▶ Exercise brief: Set down exactly the lines below, from the one containing "The parameter success" through the final line, and include no others.

[Dataset entries]
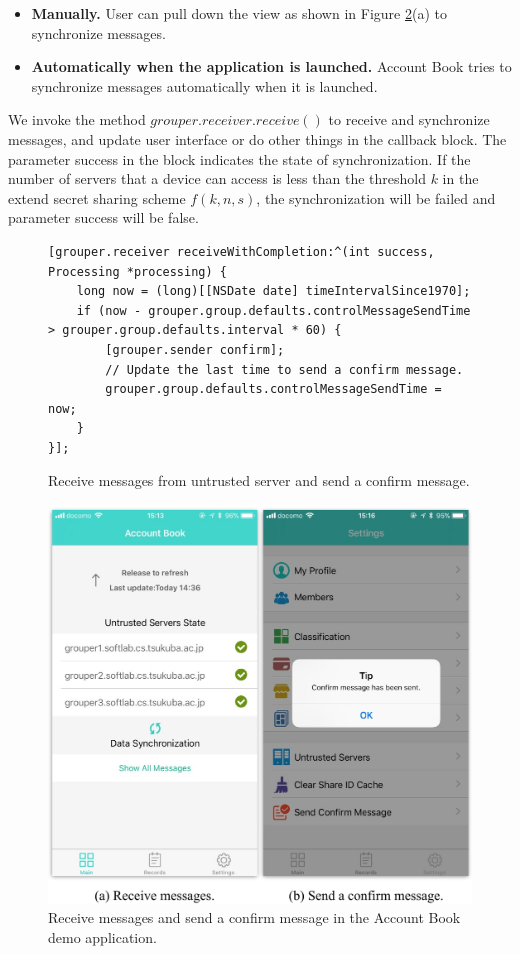 \documentclass[a4paper,11pt]{report}
\begin{document}
\begin{itemize}[leftmargin=7mm]
	\setlength{\itemsep}{1pt}
	\setlength{\parskip}{0pt}
	\setlength{\parsep}{0pt}
	\item \textbf{Manually.}
	User can pull down the view as shown in Figure \ref{fig:receive_messages_send_confirm}(a) to synchronize messages.
	\item \textbf{Automatically when the application is launched.} 
	Account Book tries to synchronize messages automatically when it is launched.
\end{itemize}

We invoke the method $grouper.receiver.receive()$ to receive and synchronize messages, and update user interface or do other things in the callback block.
The parameter success in the block indicates the state of synchronization.
If the number of servers that a device can access is less than the threshold $k$ in the extend secret sharing scheme $f(k, n, s)$, the synchronization will be failed and parameter success will be false.

\begin{figure}
\begin{lstlisting}[frame=none language=Objective-C] 
[grouper.receiver receiveWithCompletion:^(int success, Processing *processing) {
    long now = (long)[[NSDate date] timeIntervalSince1970];
    if (now - grouper.group.defaults.controlMessageSendTime > grouper.group.defaults.interval * 60) {
        [grouper.sender confirm];
        // Update the last time to send a confirm message.
        grouper.group.defaults.controlMessageSendTime = now;
    }
}];
\end{lstlisting}
\caption{Receive messages from untrusted server and send a confirm message.}
\label{fig:receive_with_completion}
\end{figure}

\begin{figure}[t]
	\centering
	\includegraphics[scale=0.8]{receive_confirm}
	\caption{Receive messages and send a confirm message in the Account Book demo application.}
	\label{fig:receive_messages_send_confirm}
\end{figure}
\end{document}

▶ Exercise solution:
The parameter success in the block indicates the state of synchronization.
If the number of servers that a device can access is less than the threshold $k$ in the extend secret sharing scheme $f(k, n, s)$, the synchronization will be failed and parameter success will be false.

\begin{figure}
\begin{lstlisting}[frame=none language=Objective-C] 
[grouper.receiver receiveWithCompletion:^(int success, Processing *processing) {
    long now = (long)[[NSDate date] timeIntervalSince1970];
    if (now - grouper.group.defaults.controlMessageSendTime > grouper.group.defaults.interval * 60) {
        [grouper.sender confirm];
        // Update the last time to send a confirm message.
        grouper.group.defaults.controlMessageSendTime = now;
    }
}];
\end{lstlisting}
\caption{Receive messages from untrusted server and send a confirm message.}
\label{fig:receive_with_completion}
\end{figure}

\begin{figure}[t]
	\centering
	\includegraphics[scale=0.8]{receive_confirm}
	\caption{Receive messages and send a confirm message in the Account Book demo application.}
	\label{fig:receive_messages_send_confirm}
\end{figure}
\end{document}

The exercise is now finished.